• **Exercise**:
Each line of the data that includes "reviews" must be copied.

• **Data**:
- Opening Delimiter -

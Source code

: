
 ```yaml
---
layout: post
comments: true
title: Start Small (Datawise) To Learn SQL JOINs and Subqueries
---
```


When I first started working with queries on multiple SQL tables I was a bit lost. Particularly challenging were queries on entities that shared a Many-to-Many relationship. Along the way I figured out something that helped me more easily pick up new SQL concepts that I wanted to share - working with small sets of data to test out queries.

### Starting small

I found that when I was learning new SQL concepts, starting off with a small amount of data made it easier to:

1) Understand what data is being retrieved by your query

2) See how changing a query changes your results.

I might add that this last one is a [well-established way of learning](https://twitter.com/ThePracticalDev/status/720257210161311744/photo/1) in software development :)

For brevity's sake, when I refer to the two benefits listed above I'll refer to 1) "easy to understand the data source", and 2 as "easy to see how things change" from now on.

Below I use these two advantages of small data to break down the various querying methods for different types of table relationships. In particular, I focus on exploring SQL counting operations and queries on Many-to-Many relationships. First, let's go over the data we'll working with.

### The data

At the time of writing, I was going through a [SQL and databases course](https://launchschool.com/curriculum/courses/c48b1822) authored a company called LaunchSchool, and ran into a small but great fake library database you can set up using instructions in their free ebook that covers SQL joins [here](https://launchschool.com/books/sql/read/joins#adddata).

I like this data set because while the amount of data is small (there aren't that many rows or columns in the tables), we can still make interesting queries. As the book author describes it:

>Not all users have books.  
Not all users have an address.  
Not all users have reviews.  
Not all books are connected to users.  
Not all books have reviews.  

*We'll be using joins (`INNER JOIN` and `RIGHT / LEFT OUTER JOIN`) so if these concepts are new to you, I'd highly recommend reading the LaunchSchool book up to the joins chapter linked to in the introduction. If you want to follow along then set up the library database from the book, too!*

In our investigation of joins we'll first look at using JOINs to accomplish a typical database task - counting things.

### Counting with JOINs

- Closing Delimiter -

• **Reply**:
Not all users have reviews.  
Not all books have reviews.  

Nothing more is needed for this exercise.